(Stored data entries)
>>>>

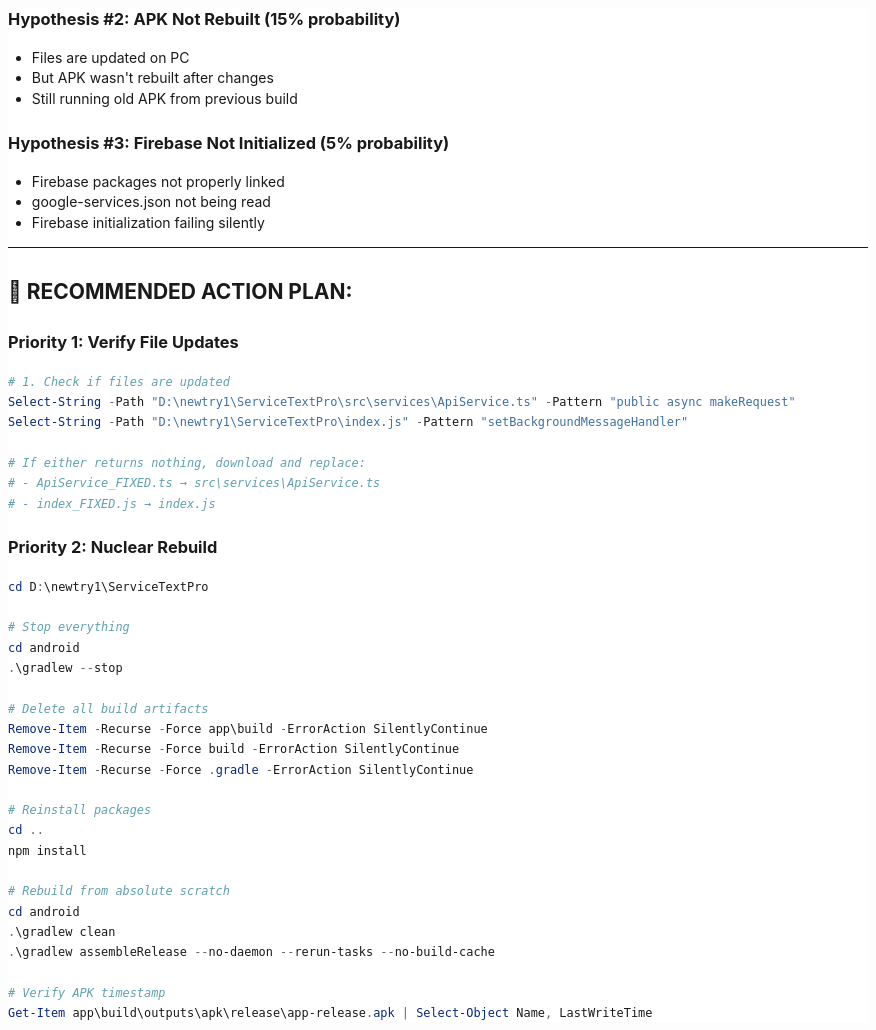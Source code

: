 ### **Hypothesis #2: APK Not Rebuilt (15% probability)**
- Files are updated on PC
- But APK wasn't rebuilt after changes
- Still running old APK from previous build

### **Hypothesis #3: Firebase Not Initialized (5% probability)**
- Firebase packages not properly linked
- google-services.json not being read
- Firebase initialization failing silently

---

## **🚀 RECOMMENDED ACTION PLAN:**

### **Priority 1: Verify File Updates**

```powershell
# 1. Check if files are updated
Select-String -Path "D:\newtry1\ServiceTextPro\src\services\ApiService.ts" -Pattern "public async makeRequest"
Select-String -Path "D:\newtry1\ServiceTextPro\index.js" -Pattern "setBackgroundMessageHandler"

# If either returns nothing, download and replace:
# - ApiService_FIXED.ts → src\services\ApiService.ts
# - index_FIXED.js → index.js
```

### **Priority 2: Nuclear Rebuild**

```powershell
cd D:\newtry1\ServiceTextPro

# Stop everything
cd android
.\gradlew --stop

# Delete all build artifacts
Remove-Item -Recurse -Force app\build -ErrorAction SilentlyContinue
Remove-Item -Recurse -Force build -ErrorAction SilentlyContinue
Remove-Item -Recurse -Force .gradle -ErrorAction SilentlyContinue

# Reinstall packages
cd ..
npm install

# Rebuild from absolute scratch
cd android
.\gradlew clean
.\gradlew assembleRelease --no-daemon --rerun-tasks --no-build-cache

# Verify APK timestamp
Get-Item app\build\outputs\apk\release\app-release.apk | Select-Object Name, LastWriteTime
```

<<<<
>>>>

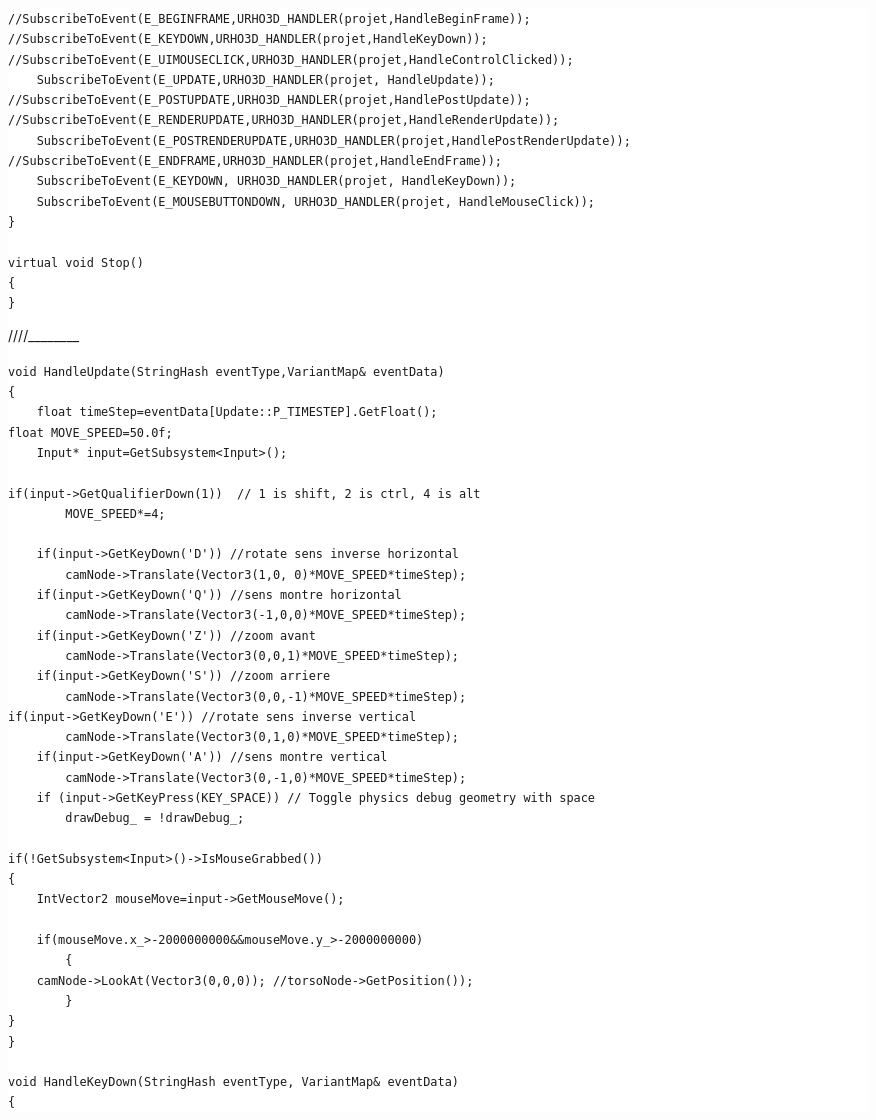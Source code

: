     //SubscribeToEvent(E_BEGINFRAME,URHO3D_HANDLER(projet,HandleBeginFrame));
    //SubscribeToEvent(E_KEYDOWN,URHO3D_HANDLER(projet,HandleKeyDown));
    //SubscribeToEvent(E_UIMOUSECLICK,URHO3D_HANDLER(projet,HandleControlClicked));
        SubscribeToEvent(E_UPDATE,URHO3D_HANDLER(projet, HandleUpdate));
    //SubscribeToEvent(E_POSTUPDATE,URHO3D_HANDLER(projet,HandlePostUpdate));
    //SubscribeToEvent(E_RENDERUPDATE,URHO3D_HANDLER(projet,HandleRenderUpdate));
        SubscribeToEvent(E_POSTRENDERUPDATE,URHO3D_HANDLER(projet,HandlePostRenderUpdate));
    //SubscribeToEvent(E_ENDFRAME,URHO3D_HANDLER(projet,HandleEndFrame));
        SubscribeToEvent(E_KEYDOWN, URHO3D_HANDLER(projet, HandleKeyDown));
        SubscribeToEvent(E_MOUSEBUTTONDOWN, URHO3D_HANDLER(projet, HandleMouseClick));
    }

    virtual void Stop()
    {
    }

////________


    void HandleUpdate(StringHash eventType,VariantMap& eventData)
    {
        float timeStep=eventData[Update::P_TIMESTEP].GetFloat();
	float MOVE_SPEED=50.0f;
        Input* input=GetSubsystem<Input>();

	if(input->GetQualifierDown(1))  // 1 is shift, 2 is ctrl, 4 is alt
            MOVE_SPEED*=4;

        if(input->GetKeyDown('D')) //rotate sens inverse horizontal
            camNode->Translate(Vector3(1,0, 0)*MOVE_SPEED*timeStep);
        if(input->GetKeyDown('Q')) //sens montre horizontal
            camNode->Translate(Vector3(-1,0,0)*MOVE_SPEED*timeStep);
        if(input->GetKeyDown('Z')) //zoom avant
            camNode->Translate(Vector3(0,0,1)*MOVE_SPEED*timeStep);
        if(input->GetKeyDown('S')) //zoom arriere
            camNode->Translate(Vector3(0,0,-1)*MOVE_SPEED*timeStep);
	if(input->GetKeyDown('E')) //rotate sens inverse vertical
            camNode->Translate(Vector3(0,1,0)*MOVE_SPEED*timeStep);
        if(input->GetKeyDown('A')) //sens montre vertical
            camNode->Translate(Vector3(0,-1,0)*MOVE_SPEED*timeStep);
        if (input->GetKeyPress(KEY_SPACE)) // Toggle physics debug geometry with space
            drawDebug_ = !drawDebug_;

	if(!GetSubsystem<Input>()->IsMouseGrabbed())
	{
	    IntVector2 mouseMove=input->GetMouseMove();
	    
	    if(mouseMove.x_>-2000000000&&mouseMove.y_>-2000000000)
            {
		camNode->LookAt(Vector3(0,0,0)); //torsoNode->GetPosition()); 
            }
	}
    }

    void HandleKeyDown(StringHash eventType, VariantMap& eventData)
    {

<<<<

_Exercise brief_
Look above for the line that contains "if(input->GetKeyDown('Z')) //zoom avant". Starting there, transcribe every line exactly until you have copied the line that contains "camNode->Translate(Vector3(0,-1,0)*MOVE_SPEED*timeStep);".

_Task solution_
        if(input->GetKeyDown('Z')) //zoom avant
            camNode->Translate(Vector3(0,0,1)*MOVE_SPEED*timeStep);
        if(input->GetKeyDown('S')) //zoom arriere
            camNode->Translate(Vector3(0,0,-1)*MOVE_SPEED*timeStep);
	if(input->GetKeyDown('E')) //rotate sens inverse vertical
            camNode->Translate(Vector3(0,1,0)*MOVE_SPEED*timeStep);
        if(input->GetKeyDown('A')) //sens montre vertical
            camNode->Translate(Vector3(0,-1,0)*MOVE_SPEED*timeStep);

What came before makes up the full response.